(Data excerpts)
--------------------
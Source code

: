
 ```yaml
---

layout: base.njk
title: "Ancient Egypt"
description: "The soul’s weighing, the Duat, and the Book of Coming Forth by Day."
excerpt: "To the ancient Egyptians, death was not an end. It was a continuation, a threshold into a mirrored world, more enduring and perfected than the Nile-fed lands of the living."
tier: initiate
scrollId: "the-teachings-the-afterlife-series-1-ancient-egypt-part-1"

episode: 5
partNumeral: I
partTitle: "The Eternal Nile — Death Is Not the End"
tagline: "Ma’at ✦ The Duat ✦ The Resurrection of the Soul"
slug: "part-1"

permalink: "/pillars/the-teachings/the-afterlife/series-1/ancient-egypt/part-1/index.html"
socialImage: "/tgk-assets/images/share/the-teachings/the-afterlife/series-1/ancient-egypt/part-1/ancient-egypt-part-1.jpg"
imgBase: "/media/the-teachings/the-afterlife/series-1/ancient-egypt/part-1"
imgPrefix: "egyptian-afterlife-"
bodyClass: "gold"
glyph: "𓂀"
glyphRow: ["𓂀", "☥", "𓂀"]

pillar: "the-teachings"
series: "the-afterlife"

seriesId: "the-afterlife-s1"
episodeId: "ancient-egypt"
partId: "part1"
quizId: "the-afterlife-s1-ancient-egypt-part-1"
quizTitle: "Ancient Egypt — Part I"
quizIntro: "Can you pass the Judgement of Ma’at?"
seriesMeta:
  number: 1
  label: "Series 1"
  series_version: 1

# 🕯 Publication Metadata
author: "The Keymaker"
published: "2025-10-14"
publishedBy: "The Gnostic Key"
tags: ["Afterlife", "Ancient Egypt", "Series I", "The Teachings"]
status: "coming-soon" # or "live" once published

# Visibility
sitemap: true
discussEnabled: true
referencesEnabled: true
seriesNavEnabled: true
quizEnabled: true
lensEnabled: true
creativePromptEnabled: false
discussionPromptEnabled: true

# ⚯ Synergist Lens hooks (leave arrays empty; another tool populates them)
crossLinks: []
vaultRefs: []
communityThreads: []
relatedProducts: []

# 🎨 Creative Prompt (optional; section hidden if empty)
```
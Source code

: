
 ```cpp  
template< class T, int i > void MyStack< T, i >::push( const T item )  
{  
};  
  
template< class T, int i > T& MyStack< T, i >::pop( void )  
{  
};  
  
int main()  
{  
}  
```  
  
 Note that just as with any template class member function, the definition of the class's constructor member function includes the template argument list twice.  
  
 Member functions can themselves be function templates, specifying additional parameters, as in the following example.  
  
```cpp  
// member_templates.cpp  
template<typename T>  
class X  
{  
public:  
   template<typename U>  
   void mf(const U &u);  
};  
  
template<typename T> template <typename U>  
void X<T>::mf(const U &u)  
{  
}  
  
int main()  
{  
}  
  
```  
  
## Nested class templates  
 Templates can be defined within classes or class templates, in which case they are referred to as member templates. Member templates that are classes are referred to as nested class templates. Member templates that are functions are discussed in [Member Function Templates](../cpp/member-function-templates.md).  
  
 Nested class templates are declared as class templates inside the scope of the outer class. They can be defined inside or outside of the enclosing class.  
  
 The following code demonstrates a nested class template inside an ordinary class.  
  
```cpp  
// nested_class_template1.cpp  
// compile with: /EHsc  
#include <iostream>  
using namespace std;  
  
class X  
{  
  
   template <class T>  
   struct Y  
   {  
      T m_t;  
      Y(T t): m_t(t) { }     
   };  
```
--------------------
# WORK ITEM
Copy every line in the entries above that has the string "typename" in it.

# EXERCISE RESPONSE
template<typename T>  
   template<typename U>  
template<typename T> template <typename U>  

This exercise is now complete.